Continuing problems at a $600 million facility built to handle liquid waste are to blame.

Fri June 10, 2016 - West Edition #12
Keith Ridler - ASSOCIATED PRESS


Continuing problems at a $600 million facility built to handle the liquid waste are to blame.
Continuing problems at a $600 million facility built to handle the liquid waste are to blame.

BOISE, Idaho (AP) Federal officials announced Friday they won't meet a September deadline to start converting 900,000 gal. (3.4 million L) of high-level radioactive liquid waste to a solid form at the Idaho National Laboratory in eastern Idaho.

Jack Zimmerman, Idaho Cleanup Project deputy manager of the U.S. Department of Energy, said continuing problems at a $600 million facility built to handle the liquid waste are to blame.

He said the Integrated Waste Treatment Unit has successfully shown it can convert the liquid waste into solid form, “but we have not been able to achieve the stable operation we were looking for.”

The department initially had a 2012 deadline based on a 1995 agreement with Idaho, but that deadline has been extended multiple times. Zimmerman said the latest missed deadline means the department faces potential fines from the state that could reach $6,000 a day.

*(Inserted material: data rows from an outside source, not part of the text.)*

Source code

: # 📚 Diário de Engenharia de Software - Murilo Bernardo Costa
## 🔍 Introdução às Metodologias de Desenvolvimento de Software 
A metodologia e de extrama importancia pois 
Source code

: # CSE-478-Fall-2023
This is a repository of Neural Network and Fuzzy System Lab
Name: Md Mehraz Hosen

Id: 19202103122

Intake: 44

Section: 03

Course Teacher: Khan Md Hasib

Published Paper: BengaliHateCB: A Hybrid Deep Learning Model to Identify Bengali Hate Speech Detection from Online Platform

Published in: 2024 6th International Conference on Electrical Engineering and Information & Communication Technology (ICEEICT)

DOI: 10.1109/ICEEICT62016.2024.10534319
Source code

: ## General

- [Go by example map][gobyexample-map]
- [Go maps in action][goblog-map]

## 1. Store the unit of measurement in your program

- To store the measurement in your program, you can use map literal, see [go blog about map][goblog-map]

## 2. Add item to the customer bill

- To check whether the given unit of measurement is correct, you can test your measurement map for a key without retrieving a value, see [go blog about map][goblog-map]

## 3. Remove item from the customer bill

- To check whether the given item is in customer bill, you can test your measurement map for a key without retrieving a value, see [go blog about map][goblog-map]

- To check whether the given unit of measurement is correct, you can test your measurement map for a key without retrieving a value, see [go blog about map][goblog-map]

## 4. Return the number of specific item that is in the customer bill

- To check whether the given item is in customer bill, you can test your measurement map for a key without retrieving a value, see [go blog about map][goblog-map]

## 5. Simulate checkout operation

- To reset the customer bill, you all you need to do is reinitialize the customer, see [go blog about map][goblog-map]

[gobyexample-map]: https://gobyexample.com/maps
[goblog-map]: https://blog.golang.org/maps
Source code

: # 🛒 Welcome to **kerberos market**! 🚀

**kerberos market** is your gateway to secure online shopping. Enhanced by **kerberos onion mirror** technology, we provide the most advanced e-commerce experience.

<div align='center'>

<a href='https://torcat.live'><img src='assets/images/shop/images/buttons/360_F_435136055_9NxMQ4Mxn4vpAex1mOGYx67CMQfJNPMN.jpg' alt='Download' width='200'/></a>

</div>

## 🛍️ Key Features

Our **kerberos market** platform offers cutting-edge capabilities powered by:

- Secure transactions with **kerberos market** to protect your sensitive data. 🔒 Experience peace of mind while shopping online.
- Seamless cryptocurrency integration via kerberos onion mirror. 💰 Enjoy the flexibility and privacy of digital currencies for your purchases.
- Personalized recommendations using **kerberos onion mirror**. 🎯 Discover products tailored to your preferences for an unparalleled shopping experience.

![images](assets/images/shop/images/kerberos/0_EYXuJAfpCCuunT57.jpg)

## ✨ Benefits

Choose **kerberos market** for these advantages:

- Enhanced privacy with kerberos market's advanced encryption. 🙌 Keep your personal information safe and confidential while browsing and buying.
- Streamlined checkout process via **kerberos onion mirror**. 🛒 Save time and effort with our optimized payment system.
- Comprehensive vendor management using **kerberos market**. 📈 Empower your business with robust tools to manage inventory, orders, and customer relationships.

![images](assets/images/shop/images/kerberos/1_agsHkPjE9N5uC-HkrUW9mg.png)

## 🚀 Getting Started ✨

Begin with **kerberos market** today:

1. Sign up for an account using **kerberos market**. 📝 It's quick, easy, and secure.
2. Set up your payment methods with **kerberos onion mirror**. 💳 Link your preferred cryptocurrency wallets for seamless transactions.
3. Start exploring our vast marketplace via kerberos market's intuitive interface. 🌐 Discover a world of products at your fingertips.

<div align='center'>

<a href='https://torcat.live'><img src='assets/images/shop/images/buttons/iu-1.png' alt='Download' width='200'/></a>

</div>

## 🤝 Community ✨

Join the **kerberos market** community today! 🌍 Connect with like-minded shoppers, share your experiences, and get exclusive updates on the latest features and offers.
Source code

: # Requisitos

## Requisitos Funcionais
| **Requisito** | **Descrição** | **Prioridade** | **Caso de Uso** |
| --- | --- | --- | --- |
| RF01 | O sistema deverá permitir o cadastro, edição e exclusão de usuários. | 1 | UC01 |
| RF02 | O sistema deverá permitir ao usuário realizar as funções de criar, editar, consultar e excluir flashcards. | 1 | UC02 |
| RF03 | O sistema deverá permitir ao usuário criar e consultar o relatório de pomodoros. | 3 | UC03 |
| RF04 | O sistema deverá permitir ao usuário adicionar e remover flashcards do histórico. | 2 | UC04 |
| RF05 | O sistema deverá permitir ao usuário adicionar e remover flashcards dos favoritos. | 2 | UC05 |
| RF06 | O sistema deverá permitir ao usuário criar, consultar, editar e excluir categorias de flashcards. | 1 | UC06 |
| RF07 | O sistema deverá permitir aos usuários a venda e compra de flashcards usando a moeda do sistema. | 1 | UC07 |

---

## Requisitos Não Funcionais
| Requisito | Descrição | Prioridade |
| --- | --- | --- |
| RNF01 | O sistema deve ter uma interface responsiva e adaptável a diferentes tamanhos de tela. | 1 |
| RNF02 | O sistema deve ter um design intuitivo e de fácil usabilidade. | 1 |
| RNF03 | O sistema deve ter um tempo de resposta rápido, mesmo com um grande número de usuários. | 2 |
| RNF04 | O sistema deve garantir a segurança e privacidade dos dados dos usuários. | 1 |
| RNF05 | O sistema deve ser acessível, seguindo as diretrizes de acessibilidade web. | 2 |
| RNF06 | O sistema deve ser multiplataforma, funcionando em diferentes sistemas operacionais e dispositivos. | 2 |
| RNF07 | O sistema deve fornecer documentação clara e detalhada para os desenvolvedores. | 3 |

Perhaps more significantly, it's also a blow to the federal agency's desire to bring in research shipments of spent commercial nuclear fuel to the lab, one of 17 Department of Energy labs in the nation and the primary lab for nuclear research.

One shipment has already been canceled because of missed deadlines, an economic blow that officials say means the loss of millions of dollars a year to the area.

Idaho Attorney General Lawrence Wasden has refused to sign a waiver to the 1995 agreement allowing the shipments until receiving some kind of assurance that the 900,000 gal. of liquid waste currently stored underground at the 890-sq.-mi. (2,305 sq km) nuclear facility will be converted to solid form.

Negotiations between Wasden and Department of Energy officials broke down last year.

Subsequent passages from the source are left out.